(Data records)
BEGIN

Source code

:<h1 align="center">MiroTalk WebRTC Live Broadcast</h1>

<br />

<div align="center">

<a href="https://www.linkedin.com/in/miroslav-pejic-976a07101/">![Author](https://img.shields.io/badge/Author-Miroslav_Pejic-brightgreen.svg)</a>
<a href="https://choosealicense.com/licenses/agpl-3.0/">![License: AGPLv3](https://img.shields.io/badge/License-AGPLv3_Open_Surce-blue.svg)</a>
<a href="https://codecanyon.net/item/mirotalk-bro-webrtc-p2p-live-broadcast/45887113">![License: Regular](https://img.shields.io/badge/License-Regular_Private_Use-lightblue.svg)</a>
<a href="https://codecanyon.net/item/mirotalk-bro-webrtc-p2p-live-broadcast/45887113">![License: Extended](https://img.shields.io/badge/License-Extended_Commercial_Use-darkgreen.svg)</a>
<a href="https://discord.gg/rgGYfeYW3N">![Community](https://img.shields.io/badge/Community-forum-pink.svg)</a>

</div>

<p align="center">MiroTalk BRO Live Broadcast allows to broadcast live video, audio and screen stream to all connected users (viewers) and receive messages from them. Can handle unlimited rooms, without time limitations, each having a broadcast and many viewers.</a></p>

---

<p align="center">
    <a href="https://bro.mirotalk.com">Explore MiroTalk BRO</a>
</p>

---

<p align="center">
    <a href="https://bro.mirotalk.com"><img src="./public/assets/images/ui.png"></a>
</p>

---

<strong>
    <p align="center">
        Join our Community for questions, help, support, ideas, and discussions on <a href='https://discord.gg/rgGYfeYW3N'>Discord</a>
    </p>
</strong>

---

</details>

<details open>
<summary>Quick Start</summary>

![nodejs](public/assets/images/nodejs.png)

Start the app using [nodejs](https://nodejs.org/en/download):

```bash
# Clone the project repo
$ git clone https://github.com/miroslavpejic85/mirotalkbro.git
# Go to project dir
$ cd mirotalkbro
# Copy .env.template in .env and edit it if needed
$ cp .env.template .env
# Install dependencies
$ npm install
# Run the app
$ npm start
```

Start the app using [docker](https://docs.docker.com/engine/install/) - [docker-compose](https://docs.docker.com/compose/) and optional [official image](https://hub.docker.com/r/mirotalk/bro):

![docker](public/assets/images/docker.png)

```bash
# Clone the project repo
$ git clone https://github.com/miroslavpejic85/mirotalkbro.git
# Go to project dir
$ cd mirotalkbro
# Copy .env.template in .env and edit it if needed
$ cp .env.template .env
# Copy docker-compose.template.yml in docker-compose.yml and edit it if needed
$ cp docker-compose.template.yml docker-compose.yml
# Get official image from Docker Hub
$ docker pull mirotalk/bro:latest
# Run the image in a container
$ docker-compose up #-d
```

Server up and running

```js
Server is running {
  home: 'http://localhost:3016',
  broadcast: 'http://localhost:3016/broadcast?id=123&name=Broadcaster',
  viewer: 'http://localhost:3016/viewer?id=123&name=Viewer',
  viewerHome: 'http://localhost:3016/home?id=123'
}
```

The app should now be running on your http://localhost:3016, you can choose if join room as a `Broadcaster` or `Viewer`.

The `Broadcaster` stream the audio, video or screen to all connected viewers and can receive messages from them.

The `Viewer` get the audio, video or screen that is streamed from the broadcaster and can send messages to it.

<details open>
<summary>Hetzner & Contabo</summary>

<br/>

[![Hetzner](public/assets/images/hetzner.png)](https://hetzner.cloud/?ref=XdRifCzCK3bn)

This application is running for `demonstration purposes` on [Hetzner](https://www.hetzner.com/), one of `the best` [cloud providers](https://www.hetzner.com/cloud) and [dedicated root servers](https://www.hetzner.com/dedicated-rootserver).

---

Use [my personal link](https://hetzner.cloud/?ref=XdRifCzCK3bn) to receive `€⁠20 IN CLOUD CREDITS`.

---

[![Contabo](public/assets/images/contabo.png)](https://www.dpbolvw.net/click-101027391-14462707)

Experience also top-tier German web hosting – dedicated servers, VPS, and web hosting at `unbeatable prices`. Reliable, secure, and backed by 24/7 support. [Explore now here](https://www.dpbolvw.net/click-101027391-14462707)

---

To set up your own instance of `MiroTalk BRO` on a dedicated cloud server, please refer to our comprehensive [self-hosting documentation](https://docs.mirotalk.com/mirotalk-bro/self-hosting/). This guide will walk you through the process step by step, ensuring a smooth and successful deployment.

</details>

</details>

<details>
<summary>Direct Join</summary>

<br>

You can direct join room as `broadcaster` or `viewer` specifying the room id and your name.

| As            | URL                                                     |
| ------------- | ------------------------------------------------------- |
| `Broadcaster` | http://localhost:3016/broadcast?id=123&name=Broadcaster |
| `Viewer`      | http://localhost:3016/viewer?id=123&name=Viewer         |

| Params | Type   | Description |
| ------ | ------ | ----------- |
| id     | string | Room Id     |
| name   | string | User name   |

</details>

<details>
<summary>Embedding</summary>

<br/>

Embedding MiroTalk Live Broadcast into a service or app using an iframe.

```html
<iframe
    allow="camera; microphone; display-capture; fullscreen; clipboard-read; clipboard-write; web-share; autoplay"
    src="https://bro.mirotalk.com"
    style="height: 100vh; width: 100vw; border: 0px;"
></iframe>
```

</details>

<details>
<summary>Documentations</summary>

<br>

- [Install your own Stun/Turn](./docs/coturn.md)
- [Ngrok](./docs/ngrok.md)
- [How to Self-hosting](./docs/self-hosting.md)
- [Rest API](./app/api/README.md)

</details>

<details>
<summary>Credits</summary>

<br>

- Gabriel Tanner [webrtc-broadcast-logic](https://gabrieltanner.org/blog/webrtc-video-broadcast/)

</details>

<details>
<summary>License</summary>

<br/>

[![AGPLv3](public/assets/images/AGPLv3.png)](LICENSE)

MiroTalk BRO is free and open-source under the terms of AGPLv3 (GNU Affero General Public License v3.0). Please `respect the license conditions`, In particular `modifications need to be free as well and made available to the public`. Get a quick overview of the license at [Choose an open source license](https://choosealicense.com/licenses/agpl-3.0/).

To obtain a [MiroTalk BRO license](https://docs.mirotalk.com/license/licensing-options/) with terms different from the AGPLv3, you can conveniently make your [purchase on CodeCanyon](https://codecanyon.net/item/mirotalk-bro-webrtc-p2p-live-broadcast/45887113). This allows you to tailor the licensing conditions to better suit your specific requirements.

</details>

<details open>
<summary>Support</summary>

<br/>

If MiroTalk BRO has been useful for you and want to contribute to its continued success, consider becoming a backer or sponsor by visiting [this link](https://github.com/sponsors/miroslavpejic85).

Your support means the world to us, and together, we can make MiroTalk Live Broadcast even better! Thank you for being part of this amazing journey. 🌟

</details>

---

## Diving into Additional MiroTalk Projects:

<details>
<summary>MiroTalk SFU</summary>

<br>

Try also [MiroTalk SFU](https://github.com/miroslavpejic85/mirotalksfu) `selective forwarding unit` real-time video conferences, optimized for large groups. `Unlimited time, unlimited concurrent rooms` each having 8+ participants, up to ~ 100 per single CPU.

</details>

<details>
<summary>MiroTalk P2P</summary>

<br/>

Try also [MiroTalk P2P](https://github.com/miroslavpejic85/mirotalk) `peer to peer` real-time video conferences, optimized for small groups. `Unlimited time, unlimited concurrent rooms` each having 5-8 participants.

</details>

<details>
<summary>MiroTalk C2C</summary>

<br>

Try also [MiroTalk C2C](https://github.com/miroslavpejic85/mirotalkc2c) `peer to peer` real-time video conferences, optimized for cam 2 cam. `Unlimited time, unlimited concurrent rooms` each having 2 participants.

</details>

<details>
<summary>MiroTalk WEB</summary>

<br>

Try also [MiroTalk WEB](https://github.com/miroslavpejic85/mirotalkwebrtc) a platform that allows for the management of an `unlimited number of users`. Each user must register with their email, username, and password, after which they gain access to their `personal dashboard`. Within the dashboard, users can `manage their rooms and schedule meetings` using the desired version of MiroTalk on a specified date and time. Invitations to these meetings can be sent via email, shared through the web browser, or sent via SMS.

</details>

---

END

REQUIRED ACTION.
Looking at the records above, tally the lines holding "dpbolvw" and reply with that number only.

WRITTEN RESPONSE.
2